Your answer must consist of one number: how many lines in the records contain "mixture".

Top of Task material

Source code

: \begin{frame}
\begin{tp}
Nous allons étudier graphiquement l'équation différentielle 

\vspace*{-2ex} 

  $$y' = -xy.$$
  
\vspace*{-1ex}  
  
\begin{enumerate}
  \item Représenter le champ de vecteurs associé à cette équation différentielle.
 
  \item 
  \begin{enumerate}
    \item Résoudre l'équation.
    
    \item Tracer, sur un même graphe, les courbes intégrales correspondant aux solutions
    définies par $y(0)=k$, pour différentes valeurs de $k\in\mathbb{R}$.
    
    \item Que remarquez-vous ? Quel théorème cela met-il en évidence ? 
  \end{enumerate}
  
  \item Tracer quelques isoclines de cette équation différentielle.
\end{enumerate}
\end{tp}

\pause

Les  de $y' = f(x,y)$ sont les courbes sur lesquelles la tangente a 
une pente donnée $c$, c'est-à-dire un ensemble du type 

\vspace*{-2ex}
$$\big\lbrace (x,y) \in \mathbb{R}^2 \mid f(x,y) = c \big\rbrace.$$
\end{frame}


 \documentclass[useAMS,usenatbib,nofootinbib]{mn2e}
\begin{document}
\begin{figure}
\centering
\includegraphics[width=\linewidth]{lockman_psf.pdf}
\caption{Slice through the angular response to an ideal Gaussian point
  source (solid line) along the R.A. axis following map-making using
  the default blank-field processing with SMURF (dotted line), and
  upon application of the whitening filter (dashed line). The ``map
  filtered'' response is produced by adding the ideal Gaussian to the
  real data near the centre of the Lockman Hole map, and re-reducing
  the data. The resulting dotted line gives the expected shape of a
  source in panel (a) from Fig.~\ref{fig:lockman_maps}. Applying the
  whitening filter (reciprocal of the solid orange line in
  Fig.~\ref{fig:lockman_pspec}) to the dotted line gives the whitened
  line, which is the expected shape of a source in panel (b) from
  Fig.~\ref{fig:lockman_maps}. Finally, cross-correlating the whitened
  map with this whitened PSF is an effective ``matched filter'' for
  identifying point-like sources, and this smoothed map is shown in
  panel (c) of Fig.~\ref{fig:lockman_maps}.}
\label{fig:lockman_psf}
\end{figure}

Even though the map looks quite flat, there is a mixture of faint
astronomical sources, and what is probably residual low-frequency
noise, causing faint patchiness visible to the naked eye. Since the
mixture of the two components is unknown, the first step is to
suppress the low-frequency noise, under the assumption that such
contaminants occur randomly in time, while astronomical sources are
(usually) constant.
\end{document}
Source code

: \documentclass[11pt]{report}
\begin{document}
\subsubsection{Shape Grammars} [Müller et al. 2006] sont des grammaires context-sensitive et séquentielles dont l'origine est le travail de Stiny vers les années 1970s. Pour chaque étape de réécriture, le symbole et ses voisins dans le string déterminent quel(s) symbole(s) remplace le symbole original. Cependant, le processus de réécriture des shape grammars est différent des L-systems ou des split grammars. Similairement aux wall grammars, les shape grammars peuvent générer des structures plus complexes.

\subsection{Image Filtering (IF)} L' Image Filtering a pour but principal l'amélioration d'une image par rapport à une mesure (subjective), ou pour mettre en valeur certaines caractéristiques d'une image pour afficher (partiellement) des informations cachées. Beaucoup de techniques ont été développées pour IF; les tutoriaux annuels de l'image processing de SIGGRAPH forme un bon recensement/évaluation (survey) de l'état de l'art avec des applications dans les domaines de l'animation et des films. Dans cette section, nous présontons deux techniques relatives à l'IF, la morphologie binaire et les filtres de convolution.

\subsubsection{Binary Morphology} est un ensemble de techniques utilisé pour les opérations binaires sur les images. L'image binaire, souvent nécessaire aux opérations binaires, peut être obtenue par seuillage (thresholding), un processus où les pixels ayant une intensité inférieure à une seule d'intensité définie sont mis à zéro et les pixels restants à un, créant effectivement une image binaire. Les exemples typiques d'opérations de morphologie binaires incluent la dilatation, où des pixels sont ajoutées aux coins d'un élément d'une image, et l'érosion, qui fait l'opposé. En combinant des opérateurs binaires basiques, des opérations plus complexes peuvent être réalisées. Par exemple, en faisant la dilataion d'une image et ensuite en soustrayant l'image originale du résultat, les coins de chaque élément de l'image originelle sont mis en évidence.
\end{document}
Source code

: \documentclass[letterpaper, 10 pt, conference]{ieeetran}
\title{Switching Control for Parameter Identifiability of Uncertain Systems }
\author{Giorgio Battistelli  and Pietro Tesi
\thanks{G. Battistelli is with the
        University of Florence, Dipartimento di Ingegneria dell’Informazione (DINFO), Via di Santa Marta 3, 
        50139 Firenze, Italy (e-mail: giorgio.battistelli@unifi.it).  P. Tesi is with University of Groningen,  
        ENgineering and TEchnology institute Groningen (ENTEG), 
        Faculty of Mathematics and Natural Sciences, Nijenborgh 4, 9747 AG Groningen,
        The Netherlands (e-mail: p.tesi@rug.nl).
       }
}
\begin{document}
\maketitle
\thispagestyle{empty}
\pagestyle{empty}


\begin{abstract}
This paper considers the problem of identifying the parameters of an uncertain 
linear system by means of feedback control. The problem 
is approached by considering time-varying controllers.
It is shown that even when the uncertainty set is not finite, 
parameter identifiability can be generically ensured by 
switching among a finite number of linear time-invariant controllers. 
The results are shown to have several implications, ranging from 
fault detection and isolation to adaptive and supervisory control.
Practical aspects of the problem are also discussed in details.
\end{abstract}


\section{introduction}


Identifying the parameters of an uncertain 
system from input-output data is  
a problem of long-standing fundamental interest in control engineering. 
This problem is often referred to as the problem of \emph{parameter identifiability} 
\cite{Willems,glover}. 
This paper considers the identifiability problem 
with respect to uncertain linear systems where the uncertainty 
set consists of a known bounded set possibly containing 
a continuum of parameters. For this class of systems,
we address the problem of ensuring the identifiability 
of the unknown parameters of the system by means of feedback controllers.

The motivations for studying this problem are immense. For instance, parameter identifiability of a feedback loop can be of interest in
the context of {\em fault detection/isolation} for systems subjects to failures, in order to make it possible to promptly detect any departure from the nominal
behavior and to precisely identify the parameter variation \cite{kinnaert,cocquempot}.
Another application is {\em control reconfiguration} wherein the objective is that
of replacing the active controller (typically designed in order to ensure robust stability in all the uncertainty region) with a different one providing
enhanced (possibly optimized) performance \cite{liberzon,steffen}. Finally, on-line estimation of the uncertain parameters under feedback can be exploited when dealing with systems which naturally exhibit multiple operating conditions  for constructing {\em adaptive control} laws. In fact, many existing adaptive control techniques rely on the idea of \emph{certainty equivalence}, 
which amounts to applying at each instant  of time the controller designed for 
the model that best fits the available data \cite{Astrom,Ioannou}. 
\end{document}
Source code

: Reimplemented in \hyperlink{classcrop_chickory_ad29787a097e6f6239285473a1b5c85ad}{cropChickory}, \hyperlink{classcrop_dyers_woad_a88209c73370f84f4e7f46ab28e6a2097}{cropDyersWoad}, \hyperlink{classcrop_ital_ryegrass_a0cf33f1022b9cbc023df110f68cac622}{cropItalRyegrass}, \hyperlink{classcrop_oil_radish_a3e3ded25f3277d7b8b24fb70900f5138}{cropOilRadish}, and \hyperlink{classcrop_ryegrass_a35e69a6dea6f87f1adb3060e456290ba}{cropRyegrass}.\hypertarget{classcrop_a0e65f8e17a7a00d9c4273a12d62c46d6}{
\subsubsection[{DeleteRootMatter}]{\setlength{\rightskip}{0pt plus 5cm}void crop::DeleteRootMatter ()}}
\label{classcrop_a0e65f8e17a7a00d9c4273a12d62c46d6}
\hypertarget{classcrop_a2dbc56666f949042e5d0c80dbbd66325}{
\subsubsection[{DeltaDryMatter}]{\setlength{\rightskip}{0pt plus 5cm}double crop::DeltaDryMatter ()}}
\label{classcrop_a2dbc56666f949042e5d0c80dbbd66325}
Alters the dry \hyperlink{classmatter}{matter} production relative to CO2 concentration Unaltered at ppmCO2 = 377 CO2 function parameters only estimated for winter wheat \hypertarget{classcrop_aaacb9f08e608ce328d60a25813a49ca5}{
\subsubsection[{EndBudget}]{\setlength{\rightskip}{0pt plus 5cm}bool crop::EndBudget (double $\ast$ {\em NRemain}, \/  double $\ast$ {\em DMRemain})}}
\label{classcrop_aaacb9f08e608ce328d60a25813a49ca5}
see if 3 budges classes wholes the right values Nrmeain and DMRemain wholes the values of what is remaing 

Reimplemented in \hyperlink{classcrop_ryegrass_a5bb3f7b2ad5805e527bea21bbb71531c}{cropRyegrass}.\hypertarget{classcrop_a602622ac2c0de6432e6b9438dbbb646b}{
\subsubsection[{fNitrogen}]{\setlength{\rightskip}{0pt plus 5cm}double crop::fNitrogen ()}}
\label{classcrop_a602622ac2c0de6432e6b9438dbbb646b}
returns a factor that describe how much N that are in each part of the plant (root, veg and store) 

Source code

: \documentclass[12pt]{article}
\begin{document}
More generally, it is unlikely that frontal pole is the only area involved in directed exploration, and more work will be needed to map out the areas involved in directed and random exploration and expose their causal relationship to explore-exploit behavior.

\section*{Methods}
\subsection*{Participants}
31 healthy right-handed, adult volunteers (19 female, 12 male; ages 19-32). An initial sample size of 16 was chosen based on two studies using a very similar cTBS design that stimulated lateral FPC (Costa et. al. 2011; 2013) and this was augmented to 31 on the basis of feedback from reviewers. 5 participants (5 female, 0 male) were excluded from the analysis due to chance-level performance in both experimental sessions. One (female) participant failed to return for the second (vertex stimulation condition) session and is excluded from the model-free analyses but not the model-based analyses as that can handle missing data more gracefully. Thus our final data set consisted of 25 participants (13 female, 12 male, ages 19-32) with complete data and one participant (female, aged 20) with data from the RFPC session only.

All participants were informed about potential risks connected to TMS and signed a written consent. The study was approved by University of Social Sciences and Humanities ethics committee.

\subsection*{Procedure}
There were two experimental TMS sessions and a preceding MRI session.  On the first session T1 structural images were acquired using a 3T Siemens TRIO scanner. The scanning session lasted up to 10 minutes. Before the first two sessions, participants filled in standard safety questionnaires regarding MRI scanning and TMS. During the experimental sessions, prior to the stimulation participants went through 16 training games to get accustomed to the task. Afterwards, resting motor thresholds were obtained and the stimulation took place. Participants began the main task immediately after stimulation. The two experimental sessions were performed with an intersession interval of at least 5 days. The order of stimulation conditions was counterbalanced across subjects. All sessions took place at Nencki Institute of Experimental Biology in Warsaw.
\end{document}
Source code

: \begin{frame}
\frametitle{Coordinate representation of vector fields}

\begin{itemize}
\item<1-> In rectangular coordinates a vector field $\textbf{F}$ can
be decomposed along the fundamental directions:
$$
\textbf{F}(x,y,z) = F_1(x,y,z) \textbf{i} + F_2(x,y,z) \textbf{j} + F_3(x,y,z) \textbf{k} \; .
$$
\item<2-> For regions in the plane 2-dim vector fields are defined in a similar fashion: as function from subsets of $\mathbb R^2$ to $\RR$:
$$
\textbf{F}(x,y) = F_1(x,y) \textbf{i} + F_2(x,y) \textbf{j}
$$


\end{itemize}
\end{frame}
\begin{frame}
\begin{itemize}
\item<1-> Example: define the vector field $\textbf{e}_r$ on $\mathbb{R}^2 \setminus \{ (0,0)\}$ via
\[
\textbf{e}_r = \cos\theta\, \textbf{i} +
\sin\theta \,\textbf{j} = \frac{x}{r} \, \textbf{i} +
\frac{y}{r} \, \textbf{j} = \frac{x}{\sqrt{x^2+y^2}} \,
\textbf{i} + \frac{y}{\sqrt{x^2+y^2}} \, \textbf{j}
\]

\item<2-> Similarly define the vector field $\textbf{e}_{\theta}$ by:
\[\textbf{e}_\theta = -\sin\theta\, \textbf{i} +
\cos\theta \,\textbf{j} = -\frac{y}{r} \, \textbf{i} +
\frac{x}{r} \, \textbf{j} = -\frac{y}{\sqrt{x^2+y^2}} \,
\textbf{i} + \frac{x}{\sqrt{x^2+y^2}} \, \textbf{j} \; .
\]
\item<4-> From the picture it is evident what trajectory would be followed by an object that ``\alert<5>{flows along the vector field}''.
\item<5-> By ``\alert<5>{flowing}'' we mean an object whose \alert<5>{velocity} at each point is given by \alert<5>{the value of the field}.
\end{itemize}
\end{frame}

Bottom of Task material

§ Task response: 2